● Task description
Using the records below, write out again exactly the lines that begin at the line containing "g. Building security and emergency plan" and end at the line containing "B. Tenant income and rent requirements", and no other lines.

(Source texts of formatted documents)
----------

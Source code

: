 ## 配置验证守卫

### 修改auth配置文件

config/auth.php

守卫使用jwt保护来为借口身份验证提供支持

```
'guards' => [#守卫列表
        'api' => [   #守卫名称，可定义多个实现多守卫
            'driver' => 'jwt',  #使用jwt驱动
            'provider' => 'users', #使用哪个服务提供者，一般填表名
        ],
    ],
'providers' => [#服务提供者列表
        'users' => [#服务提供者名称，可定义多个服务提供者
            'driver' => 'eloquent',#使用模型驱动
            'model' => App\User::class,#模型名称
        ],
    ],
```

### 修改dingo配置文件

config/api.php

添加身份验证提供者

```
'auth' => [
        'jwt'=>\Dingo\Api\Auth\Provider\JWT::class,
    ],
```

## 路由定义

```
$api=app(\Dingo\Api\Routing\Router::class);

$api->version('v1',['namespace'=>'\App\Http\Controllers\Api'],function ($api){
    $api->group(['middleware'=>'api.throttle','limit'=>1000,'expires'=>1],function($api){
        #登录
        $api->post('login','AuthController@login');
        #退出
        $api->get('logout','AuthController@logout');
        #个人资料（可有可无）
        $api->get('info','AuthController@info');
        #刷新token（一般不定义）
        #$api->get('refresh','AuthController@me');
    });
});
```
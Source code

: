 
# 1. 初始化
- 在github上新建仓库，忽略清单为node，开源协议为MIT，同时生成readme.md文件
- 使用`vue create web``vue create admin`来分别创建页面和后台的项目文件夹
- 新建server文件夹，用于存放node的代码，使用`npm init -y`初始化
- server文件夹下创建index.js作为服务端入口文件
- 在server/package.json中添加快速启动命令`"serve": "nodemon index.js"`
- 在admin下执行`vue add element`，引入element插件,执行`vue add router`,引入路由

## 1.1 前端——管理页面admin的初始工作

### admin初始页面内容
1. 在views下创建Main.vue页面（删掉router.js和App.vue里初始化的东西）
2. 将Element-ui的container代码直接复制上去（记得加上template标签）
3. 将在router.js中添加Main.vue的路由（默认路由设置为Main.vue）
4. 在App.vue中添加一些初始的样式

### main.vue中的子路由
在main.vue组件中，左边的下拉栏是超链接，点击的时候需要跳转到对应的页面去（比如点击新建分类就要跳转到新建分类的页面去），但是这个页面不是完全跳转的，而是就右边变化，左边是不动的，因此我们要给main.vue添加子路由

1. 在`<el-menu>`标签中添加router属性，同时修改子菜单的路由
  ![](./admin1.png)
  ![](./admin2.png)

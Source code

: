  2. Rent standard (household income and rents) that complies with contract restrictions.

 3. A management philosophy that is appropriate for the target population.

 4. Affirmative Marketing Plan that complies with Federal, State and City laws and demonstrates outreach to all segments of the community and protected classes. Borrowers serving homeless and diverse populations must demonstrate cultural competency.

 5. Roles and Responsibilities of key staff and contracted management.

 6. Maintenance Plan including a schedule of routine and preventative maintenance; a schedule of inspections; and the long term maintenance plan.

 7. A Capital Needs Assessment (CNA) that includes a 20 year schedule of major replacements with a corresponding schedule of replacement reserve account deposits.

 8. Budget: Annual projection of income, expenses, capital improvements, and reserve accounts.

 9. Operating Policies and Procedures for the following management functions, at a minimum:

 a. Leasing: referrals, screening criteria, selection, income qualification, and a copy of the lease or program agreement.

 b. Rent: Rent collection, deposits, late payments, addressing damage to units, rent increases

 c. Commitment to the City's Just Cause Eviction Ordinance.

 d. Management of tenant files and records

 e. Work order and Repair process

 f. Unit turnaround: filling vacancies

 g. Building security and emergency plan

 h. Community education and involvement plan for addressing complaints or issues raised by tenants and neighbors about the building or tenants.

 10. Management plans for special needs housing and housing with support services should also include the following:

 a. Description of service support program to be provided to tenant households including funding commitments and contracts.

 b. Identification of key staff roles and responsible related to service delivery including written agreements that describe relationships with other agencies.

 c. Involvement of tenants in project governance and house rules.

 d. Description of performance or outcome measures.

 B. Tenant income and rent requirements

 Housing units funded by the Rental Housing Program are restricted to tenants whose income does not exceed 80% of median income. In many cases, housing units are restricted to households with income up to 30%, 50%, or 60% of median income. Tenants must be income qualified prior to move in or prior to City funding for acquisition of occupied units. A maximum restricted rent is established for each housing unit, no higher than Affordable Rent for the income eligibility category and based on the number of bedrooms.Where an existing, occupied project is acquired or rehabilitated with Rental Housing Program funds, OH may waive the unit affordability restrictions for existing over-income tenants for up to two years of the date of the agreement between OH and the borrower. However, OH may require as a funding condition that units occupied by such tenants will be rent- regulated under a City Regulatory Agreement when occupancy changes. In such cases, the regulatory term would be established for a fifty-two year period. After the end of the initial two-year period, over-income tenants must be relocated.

----------

● Solution to this task
 g. Building security and emergency plan

 h. Community education and involvement plan for addressing complaints or issues raised by tenants and neighbors about the building or tenants.

 10. Management plans for special needs housing and housing with support services should also include the following:

 a. Description of service support program to be provided to tenant households including funding commitments and contracts.

 b. Identification of key staff roles and responsible related to service delivery including written agreements that describe relationships with other agencies.

 c. Involvement of tenants in project governance and house rules.

 d. Description of performance or outcome measures.

 B. Tenant income and rent requirements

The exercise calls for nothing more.